§ **TO DO**
Transcribe the data exactly.

§ **EXTRACTED ENTRIES**
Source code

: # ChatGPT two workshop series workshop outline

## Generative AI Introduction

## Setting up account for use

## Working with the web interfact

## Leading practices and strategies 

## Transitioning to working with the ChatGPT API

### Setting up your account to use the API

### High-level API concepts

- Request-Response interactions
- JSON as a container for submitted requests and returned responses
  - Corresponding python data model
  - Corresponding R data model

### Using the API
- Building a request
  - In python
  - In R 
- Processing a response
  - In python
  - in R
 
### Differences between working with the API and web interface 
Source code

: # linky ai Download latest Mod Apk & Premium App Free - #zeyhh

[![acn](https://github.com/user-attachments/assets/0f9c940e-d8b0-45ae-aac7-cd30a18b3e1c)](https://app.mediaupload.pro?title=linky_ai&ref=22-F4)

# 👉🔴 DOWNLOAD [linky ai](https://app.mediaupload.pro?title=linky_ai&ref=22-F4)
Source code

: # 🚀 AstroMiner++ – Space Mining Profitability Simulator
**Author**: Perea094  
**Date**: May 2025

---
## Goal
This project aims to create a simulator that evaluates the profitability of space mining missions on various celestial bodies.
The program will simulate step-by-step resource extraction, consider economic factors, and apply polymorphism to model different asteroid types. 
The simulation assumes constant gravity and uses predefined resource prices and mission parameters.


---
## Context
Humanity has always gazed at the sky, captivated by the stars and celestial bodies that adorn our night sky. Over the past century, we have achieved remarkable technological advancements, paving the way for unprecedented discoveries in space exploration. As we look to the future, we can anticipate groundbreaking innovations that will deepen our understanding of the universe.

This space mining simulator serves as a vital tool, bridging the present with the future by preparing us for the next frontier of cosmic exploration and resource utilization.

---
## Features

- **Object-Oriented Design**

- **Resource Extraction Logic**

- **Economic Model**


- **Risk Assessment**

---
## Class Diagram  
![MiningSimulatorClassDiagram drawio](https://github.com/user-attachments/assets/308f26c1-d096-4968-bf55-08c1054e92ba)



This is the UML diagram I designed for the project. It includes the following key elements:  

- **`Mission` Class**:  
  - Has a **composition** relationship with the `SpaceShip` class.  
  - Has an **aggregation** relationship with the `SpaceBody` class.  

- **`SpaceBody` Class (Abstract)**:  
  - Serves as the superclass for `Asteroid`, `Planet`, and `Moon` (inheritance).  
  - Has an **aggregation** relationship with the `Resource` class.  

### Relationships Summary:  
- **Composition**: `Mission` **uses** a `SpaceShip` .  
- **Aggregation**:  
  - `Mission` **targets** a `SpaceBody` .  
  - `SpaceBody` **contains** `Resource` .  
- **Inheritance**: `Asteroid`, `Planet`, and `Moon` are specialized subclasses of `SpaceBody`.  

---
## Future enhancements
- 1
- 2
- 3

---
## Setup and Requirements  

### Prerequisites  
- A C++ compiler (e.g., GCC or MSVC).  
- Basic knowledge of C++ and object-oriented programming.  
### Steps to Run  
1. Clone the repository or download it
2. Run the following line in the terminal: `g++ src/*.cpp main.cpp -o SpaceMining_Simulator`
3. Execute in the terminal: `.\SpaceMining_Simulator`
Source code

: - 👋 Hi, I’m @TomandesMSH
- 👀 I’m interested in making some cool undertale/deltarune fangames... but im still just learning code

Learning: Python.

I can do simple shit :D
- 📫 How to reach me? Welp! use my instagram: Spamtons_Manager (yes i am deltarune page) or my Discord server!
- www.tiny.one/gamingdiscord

§ **EXERCISE SOLUTION**
Source code

: # ChatGPT two workshop series workshop outline

## Generative AI Introduction

## Setting up account for use

## Working with the web interfact

## Leading practices and strategies 

## Transitioning to working with the ChatGPT API

### Setting up your account to use the API

### High-level API concepts

- Request-Response interactions
- JSON as a container for submitted requests and returned responses
  - Corresponding python data model
  - Corresponding R data model

### Using the API
- Building a request
  - In python
  - In R 
- Processing a response
  - In python
  - in R
 
### Differences between working with the API and web interface 
Source code

: # linky ai Download latest Mod Apk & Premium App Free - #zeyhh

[![acn](https://github.com/user-attachments/assets/0f9c940e-d8b0-45ae-aac7-cd30a18b3e1c)](https://app.mediaupload.pro?title=linky_ai&ref=22-F4)

# 👉🔴 DOWNLOAD [linky ai](https://app.mediaupload.pro?title=linky_ai&ref=22-F4)
Source code

: # 🚀 AstroMiner++ – Space Mining Profitability Simulator
**Author**: Perea094  
**Date**: May 2025

---
## Goal
This project aims to create a simulator that evaluates the profitability of space mining missions on various celestial bodies.
The program will simulate step-by-step resource extraction, consider economic factors, and apply polymorphism to model different asteroid types. 
The simulation assumes constant gravity and uses predefined resource prices and mission parameters.


---
## Context
Humanity has always gazed at the sky, captivated by the stars and celestial bodies that adorn our night sky. Over the past century, we have achieved remarkable technological advancements, paving the way for unprecedented discoveries in space exploration. As we look to the future, we can anticipate groundbreaking innovations that will deepen our understanding of the universe.

This space mining simulator serves as a vital tool, bridging the present with the future by preparing us for the next frontier of cosmic exploration and resource utilization.

---
## Features

- **Object-Oriented Design**

- **Resource Extraction Logic**

- **Economic Model**


- **Risk Assessment**

---
## Class Diagram  
![MiningSimulatorClassDiagram drawio](https://github.com/user-attachments/assets/308f26c1-d096-4968-bf55-08c1054e92ba)



This is the UML diagram I designed for the project. It includes the following key elements:  

- **`Mission` Class**:  
  - Has a **composition** relationship with the `SpaceShip` class.  
  - Has an **aggregation** relationship with the `SpaceBody` class.  

- **`SpaceBody` Class (Abstract)**:  
  - Serves as the superclass for `Asteroid`, `Planet`, and `Moon` (inheritance).  
  - Has an **aggregation** relationship with the `Resource` class.  

### Relationships Summary:  
- **Composition**: `Mission` **uses** a `SpaceShip` .  
- **Aggregation**:  
  - `Mission` **targets** a `SpaceBody` .  
  - `SpaceBody` **contains** `Resource` .  
- **Inheritance**: `Asteroid`, `Planet`, and `Moon` are specialized subclasses of `SpaceBody`.  

---
## Future enhancements
- 1
- 2
- 3

---
## Setup and Requirements  

### Prerequisites  
- A C++ compiler (e.g., GCC or MSVC).  
- Basic knowledge of C++ and object-oriented programming.  
### Steps to Run  
1. Clone the repository or download it
2. Run the following line in the terminal: `g++ src/*.cpp main.cpp -o SpaceMining_Simulator`
3. Execute in the terminal: `.\SpaceMining_Simulator`
Source code

: - 👋 Hi, I’m @TomandesMSH
- 👀 I’m interested in making some cool undertale/deltarune fangames... but im still just learning code

Learning: Python.

I can do simple shit :D
- 📫 How to reach me? Welp! use my instagram: Spamtons_Manager (yes i am deltarune page) or my Discord server!
- www.tiny.one/gamingdiscord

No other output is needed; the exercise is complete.